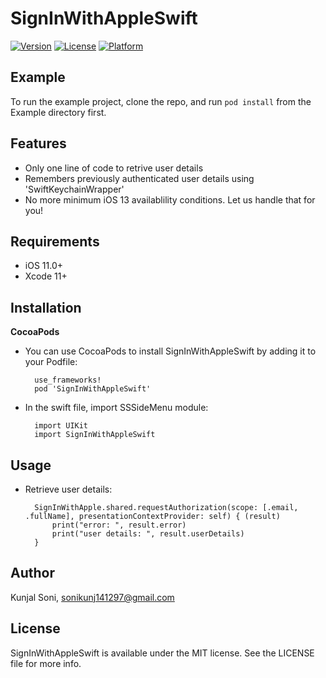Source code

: # SignInWithAppleSwift

[![Version](https://img.shields.io/cocoapods/v/SignInWithAppleSwift.svg?style=flat)](https://cocoapods.org/pods/SignInWithAppleSwift)
[![License](https://img.shields.io/cocoapods/l/SignInWithAppleSwift.svg?style=flat)](https://cocoapods.org/pods/SignInWithAppleSwift)
[![Platform](https://img.shields.io/cocoapods/p/SignInWithAppleSwift.svg?style=flat)](https://cocoapods.org/pods/SignInWithAppleSwift)

## Example

To run the example project, clone the repo, and run `pod install` from the Example directory first.

## Features
  - Only one line of code to retrive user details
  - Remembers previously authenticated user details using  'SwiftKeychainWrapper'
  - No more minimum iOS 13 availablility conditions. Let us handle that for you!

## Requirements
  - iOS 11.0+
  - Xcode 11+

## Installation
 **CocoaPods**
 
- You can use CocoaPods to install SignInWithAppleSwift by adding it to your Podfile:

        use_frameworks!
        pod 'SignInWithAppleSwift'

- In the swift file, import SSSideMenu module:
            
        import UIKit
        import SignInWithAppleSwift


## Usage
- Retrieve user details:
            
        SignInWithApple.shared.requestAuthorization(scope: [.email, .fullName], presentationContextProvider: self) { (result) 
            print("error: ", result.error)
            print("user details: ", result.userDetails)
        }

## Author

Kunjal Soni, sonikunj141297@gmail.com

## License

SignInWithAppleSwift is available under the MIT license. See the LICENSE file for more info.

______________________________

*What to work on*:
Leave the images out. Set down all of the material above exactly.

*Solution to the problem*:
Source code

: # SignInWithAppleSwift

[![Version](https://img.shields.io/cocoapods/v/SignInWithAppleSwift.svg?style=flat)](https://cocoapods.org/pods/SignInWithAppleSwift)
[![License](https://img.shields.io/cocoapods/l/SignInWithAppleSwift.svg?style=flat)](https://cocoapods.org/pods/SignInWithAppleSwift)
[![Platform](https://img.shields.io/cocoapods/p/SignInWithAppleSwift.svg?style=flat)](https://cocoapods.org/pods/SignInWithAppleSwift)

## Example

To run the example project, clone the repo, and run `pod install` from the Example directory first.

## Features
  - Only one line of code to retrive user details
  - Remembers previously authenticated user details using  'SwiftKeychainWrapper'
  - No more minimum iOS 13 availablility conditions. Let us handle that for you!

## Requirements
  - iOS 11.0+
  - Xcode 11+

## Installation
 **CocoaPods**
 
- You can use CocoaPods to install SignInWithAppleSwift by adding it to your Podfile:

        use_frameworks!
        pod 'SignInWithAppleSwift'

- In the swift file, import SSSideMenu module:
            
        import UIKit
        import SignInWithAppleSwift


## Usage
- Retrieve user details:
            
        SignInWithApple.shared.requestAuthorization(scope: [.email, .fullName], presentationContextProvider: self) { (result) 
            print("error: ", result.error)
            print("user details: ", result.userDetails)
        }

## Author

Kunjal Soni, sonikunj141297@gmail.com

## License

SignInWithAppleSwift is available under the MIT license. See the LICENSE file for more info.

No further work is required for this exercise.